(Provided information Opens)
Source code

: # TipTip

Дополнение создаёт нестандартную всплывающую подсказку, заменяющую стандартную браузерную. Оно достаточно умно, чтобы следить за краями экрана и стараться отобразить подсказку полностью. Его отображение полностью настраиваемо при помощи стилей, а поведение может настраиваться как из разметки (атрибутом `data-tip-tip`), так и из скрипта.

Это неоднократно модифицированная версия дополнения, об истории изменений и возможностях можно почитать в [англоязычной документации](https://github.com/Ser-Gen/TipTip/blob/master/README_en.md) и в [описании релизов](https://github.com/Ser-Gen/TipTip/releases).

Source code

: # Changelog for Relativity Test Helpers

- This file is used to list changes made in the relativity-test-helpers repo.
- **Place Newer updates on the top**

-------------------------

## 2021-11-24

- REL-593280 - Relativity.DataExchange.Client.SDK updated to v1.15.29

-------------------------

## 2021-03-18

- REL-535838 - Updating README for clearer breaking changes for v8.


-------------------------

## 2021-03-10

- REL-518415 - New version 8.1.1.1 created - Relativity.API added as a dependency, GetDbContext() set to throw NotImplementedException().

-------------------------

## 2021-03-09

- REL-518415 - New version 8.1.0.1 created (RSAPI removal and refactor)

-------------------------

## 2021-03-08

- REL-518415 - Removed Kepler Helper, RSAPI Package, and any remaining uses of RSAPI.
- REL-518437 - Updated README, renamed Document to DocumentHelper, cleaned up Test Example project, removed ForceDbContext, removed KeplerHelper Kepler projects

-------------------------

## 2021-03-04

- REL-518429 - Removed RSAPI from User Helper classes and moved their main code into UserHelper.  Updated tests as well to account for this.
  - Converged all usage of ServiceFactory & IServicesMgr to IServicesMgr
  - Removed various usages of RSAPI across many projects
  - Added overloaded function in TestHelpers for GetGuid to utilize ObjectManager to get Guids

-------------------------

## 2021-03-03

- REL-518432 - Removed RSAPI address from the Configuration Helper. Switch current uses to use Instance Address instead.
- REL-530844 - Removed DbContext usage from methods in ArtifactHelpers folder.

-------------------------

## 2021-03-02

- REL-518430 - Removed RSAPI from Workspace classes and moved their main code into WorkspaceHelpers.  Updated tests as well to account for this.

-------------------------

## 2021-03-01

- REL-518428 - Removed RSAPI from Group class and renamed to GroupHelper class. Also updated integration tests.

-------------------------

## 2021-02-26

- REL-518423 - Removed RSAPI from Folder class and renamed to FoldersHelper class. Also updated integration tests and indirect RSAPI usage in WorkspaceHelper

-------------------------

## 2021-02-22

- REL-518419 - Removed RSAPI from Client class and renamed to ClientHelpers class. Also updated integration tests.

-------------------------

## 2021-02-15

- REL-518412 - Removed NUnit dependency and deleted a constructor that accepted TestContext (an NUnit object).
(Provided information Closes)
- What you have to do: Transcribe the records above from the line holding "- This file" down to the line holding "- REL-518415 - Removed", inclusive, without adding anything.

- Answer to this task:
- This file is used to list changes made in the relativity-test-helpers repo.
- **Place Newer updates on the top**

-------------------------

## 2021-11-24

- REL-593280 - Relativity.DataExchange.Client.SDK updated to v1.15.29

-------------------------

## 2021-03-18

- REL-535838 - Updating README for clearer breaking changes for v8.


-------------------------

## 2021-03-10

- REL-518415 - New version 8.1.1.1 created - Relativity.API added as a dependency, GetDbContext() set to throw NotImplementedException().

-------------------------

## 2021-03-09

- REL-518415 - New version 8.1.0.1 created (RSAPI removal and refactor)

-------------------------

## 2021-03-08

- REL-518415 - Removed Kepler Helper, RSAPI Package, and any remaining uses of RSAPI.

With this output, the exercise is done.